Inspire, challenge and connect were the three words used to bring students and faculty members together in the Atwood Memorial Center Ballroom to celebrate the life of Martin Luther King Jr.
The room was decorated and set for presentations by community leaders who spoke about the importance of open communication in communities. Speakers included the Chief of the St. Cloud Police Department Blair Anderson and CentraCare CEO Dr. Kenneth D. Holmen. Both spoke about the need to take part in a community and to start a conversation.
“It’s always impressive to see the willingness of citizens to be of service to one another,” Anderson said.
The connection within the St. Cloud community was the theme of the morning as families and faculty lined up for a breakfast of eggs, banana bread and coffee before sitting down to discuss the topics of racial diversity and general acceptance. The crowd of over 580 participants enjoyed listening to the St. John’s Boys Choir as they ate their breakfast. Singing the Black National Anthem, the choir set the ambiance as a screen was lowered onto the stage.
Live feed of the MLK Breakfast convention in Minneapolis was shown, along with a variety of guest speakers. Presented by the General Mills Foundation and The United Negro College Fund (UNCF), the MLK Breakfast celebrated its 26th year in Minneapolis. The keynote speaker this year was Massachusetts Governor Deval Patrick who spoke about the necessity of open communication about topics that make people feel uneasy.
“To reach higher we must ask big questions and do big things,” Patrick said. “We shout our anger, but only whisper our kindness. We need to shout justice, shout compassion and shout love.”
Patrick took to the stage to talk about the inspiration that Martin Luther King Jr. has left for the world, and how it is our duty as citizens to challenge the violations of human rights that we see in today’s society. His speech included the idea of uneasiness, and how Martin Luther King Jr.’s beliefs of community awareness is still prevalent today.
In honor of community awareness and connection, the breakfast included a time of reflection and “community conversation.” This time was spent answering group questions about the keynote speech and what really resonated with the audience.
In honor of community acceptance, group members were encouraged to meet the people sitting across from them and discuss the questions honestly, and without judgement.
SCSU Senior Cori Cephas enjoyed the tribute to the inspirational leader as she participated in the morning’s group activities.

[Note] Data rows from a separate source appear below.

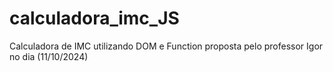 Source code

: # calculadora_imc_JS
Calculadora de IMC utilizando DOM e Function proposta pelo professor Igor no dia (11/10/2024) 
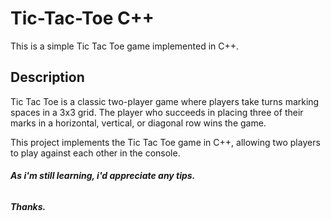 # Tic-Tac-Toe C++

This is a simple Tic Tac Toe game implemented in C++.

## Description

Tic Tac Toe is a classic two-player game where players take turns marking spaces in a 3x3 grid. The player who succeeds in placing three of their marks in a horizontal, vertical, or diagonal row wins the game.

This project implements the Tic Tac Toe game in C++,
allowing two players to play against each other in the console.

<!-- Comment
## Features

- Simple console-based interface.
- Supports levels of AI opponents.
-->



###### **As i'm still learning, i'd appreciate any tips.**

###### **Thanks.** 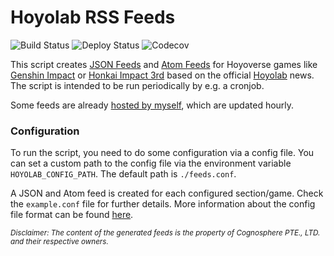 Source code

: # Hoyolab RSS Feeds

![Build Status](https://img.shields.io/github/workflow/status/c3kay/hoyolab-rss-feeds/Main?style=flat)
![Deploy Status](https://img.shields.io/github/deployments/c3kay/hoyolab-rss-feeds/c3kay-server?label=deploy)
![Codecov](https://img.shields.io/codecov/c/gh/c3kay/hoyolab-rss-feeds/master?style=flat)

This script creates [JSON Feeds](https://jsonfeed.org) and [Atom Feeds](https://datatracker.ietf.org/doc/html/rfc4287)
for Hoyoverse games like [Genshin Impact](https://genshin.hoyoverse.com/en/home) or 
[Honkai Impact 3rd](https://honkaiimpact3.hoyoverse.com/global/en-us/home) based on the official 
[Hoyolab](https://www.hoyolab.com) news. The script is intended to be run periodically by e.g. a cronjob.

Some feeds are already [hosted by myself](https://c3kay.de/hoyolab-rss-feeds), which are updated hourly.

### Configuration

To run the script, you need to do some configuration via a config file.
You can set a custom path to the config file via the environment variable `HOYOLAB_CONFIG_PATH`. 
The default path is `./feeds.conf`.

A JSON and Atom feed is created for each configured section/game. Check the `example.conf` file for further details.
More information about the config file format can be found [here](https://en.wikipedia.org/wiki/INI_file).

<sub>*Disclaimer: The content of the generated feeds is the property of Cognosphere PTE., LTD. and their respective owners.*</sub>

Having gone to the breakfast last year, she was familiar with the openness of the community and speakers.
“It’s nice to see so many people here,” she said. “You know that the people who are here want to be here, and that’s a good feeling to be around.”
This is the MLK Breakfast’s third year, having been a hit the past two years. Debra Leigh, Chair of the MLK Breakfast has watched the community grow over the past three years. Leigh believes that the most important part about the breakfast is getting the community connection message across to the audience. The biggest question she ponders: How do we be in a community?
“It’s not about comfort,” she said. “It’s about getting close to your neighbors and starting a conversation.”
Leigh recognizes that racial diversity is a difficult topic to discuss without judgement, but she believes that talking about hot social issues is the only way to come together and grow. She includes the live video feed from Minneapolis to promote community connection in the hopes of inspiring students to take part in their own communities. Having had three successful years planning the breakfast, Leigh says that people come because they want to be there, and that they want to be part of the open community that they’ve created.
The MLK Breakfast connected St. Cloud citizens to a man who brought positive change to many communities. SCSU honors Martin Luther King Jr. by promoting diversity and tolerance with events like the breakfast. The speakers all encouraged students to take action against injustice, and to shout kindness instead of anger. On this holiday SCSU celebrates Martin Luther King Jr. and how he inspired, challenged and connected people from across the nation.